**** Material shown ****
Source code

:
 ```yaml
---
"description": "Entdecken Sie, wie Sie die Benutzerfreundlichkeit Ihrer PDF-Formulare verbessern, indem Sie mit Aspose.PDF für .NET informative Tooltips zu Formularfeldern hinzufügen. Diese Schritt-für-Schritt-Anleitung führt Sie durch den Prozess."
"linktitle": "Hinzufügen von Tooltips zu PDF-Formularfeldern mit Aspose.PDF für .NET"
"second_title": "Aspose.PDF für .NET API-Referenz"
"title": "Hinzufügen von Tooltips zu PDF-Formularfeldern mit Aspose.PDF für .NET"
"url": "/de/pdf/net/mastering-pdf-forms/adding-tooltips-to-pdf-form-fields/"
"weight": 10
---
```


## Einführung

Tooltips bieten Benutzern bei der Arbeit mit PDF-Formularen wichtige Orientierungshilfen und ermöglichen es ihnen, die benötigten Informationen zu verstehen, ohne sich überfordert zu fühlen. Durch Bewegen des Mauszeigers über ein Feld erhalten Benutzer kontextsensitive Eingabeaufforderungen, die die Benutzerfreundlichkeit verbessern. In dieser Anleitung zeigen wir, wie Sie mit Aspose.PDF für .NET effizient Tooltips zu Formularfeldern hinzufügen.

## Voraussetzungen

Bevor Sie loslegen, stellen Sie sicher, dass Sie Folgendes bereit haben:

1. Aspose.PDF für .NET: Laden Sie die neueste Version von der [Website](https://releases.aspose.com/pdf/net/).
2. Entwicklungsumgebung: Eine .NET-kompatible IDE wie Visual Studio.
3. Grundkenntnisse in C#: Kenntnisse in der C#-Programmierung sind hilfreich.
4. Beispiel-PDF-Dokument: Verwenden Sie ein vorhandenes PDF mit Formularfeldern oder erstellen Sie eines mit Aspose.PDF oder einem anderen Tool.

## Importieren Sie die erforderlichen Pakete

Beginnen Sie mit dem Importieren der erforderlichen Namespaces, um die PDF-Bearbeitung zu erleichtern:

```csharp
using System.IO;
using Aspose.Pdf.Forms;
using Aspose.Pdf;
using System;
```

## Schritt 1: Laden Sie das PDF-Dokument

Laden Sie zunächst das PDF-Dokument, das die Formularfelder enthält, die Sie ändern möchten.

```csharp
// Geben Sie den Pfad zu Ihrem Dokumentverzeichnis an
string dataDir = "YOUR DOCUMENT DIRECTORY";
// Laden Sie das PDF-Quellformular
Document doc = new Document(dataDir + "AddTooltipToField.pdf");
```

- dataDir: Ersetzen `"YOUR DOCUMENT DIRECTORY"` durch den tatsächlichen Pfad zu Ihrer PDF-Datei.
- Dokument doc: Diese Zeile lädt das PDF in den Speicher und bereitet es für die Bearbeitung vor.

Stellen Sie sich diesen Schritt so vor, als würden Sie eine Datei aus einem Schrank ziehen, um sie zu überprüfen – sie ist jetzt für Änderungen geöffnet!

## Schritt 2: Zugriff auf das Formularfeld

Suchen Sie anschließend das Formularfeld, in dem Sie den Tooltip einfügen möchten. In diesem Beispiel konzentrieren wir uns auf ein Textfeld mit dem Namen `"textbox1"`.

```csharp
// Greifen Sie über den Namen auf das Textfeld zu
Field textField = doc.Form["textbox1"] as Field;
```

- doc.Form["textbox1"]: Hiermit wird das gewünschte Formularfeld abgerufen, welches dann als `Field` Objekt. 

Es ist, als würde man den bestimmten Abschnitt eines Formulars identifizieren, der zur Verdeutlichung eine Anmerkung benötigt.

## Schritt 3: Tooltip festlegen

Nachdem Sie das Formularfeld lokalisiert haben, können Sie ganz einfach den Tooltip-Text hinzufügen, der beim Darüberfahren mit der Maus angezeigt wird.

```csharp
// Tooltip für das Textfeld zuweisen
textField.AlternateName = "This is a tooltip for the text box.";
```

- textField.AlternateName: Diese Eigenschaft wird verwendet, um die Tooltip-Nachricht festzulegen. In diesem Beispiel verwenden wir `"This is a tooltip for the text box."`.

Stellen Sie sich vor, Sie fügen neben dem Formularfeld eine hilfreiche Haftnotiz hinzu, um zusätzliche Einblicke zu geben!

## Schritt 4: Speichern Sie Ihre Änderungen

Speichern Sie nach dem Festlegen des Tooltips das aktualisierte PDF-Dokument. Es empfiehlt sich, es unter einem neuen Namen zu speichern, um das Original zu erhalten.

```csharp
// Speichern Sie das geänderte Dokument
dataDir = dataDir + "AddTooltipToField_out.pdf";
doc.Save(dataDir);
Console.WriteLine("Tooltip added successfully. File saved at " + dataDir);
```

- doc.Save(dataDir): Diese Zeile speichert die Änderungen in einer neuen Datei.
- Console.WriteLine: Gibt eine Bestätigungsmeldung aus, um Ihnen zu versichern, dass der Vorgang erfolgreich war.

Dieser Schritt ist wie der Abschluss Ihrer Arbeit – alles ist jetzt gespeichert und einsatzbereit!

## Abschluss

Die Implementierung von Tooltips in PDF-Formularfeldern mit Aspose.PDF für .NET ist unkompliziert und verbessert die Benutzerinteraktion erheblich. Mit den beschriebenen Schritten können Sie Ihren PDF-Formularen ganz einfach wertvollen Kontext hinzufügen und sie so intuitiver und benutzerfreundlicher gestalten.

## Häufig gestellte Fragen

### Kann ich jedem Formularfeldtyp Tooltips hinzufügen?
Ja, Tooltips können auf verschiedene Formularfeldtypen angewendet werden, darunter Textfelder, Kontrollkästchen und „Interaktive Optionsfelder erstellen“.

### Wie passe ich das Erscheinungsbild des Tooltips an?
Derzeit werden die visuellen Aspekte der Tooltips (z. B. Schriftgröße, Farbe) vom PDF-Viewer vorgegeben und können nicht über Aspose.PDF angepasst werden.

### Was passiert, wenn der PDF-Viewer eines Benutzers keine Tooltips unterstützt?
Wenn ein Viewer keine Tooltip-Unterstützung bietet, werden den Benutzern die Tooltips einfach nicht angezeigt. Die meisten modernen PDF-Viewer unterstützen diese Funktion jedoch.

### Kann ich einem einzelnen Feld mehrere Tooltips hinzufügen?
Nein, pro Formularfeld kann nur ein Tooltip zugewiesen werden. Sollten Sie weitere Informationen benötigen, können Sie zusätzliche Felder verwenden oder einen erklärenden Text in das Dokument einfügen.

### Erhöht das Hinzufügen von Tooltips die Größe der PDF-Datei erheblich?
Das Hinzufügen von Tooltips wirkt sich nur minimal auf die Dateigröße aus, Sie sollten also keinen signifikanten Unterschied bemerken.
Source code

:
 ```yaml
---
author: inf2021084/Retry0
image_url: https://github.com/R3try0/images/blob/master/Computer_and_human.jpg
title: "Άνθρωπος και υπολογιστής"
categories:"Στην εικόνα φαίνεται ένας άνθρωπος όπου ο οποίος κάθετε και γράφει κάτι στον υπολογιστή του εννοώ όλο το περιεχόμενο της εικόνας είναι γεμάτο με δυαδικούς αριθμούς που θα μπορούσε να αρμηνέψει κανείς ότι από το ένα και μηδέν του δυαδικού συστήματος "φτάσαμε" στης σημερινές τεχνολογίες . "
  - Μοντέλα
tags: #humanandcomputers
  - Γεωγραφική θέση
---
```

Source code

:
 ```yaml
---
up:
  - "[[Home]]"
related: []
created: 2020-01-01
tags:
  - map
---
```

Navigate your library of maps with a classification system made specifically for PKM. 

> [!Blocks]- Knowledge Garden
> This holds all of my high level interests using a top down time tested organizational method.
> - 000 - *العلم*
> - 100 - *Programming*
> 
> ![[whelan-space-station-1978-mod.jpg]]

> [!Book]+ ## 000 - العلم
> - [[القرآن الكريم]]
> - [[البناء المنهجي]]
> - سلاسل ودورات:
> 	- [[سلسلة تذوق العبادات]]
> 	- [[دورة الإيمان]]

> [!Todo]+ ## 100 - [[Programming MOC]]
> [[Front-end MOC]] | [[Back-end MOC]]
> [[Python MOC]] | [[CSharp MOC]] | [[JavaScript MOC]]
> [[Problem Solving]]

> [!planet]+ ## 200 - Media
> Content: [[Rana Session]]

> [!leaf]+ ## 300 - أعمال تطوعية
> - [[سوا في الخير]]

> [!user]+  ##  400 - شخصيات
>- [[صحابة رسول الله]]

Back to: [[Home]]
****
Problem to solve:
Copy each line above that contains the word "zusätzliche".

Exercise result:
Stellen Sie sich vor, Sie fügen neben dem Formularfeld eine hilfreiche Haftnotiz hinzu, um zusätzliche Einblicke zu geben!
Nein, pro Formularfeld kann nur ein Tooltip zugewiesen werden. Sollten Sie weitere Informationen benötigen, können Sie zusätzliche Felder verwenden oder einen erklärenden Text in das Dokument einfügen.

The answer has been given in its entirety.